----- INPUT DATA

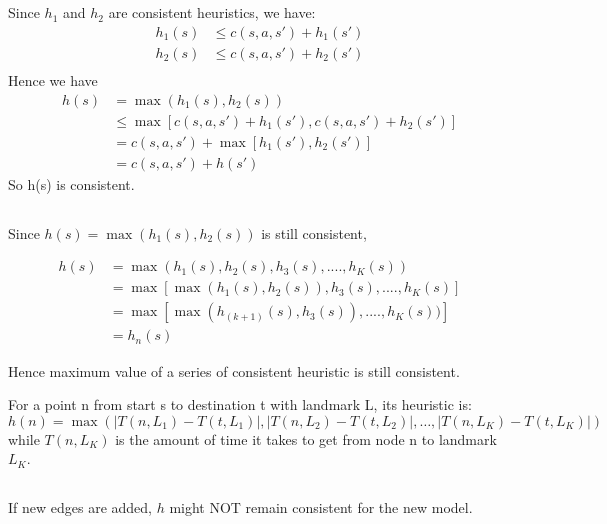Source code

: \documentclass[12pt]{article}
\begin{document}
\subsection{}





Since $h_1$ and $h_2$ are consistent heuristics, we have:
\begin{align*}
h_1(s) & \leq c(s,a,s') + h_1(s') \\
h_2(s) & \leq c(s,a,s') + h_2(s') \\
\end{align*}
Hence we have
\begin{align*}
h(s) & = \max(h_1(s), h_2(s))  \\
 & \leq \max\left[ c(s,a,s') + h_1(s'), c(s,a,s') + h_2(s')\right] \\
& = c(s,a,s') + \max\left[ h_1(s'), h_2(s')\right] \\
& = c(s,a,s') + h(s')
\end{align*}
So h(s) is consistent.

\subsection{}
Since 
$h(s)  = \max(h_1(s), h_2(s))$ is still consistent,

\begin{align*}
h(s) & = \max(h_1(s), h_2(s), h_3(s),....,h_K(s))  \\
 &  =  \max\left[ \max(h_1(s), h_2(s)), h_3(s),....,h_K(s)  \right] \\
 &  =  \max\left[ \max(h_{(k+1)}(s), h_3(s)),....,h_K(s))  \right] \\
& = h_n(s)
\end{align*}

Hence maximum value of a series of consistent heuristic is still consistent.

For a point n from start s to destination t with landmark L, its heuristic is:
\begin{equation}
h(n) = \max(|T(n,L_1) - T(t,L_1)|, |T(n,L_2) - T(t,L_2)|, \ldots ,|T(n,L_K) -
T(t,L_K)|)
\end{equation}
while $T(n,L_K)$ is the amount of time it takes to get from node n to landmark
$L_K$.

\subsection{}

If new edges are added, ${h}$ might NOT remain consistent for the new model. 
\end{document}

----------
----- INPUT DATA

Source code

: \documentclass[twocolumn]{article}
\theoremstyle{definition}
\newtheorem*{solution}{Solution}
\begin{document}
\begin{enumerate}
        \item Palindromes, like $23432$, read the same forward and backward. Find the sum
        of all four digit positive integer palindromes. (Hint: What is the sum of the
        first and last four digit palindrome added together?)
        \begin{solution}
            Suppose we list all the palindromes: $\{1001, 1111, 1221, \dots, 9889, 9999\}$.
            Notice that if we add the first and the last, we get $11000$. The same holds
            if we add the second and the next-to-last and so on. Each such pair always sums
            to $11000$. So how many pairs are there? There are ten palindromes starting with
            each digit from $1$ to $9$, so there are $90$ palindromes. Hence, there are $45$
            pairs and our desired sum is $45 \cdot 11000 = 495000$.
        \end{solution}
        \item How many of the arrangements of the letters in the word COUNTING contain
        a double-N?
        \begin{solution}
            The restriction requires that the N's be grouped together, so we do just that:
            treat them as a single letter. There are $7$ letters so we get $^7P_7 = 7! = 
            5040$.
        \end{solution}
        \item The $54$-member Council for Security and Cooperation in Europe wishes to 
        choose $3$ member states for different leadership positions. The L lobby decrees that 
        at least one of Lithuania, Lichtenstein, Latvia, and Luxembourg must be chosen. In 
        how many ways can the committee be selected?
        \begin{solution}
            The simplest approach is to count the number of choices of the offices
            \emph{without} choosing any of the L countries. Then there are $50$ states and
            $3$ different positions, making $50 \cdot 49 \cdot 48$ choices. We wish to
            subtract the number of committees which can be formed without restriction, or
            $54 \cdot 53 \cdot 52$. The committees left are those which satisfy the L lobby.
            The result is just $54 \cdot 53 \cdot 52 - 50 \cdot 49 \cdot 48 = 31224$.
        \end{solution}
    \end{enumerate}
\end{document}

----------

Given the data above, transcribe exactly the lines from the one containing "word COUNTING contain" down to the one containing "The restriction requires", and no others.

        \item How many of the arrangements of the letters in the word COUNTING contain
        a double-N?
        \begin{solution}
            The restriction requires that the N's be grouped together, so we do just that:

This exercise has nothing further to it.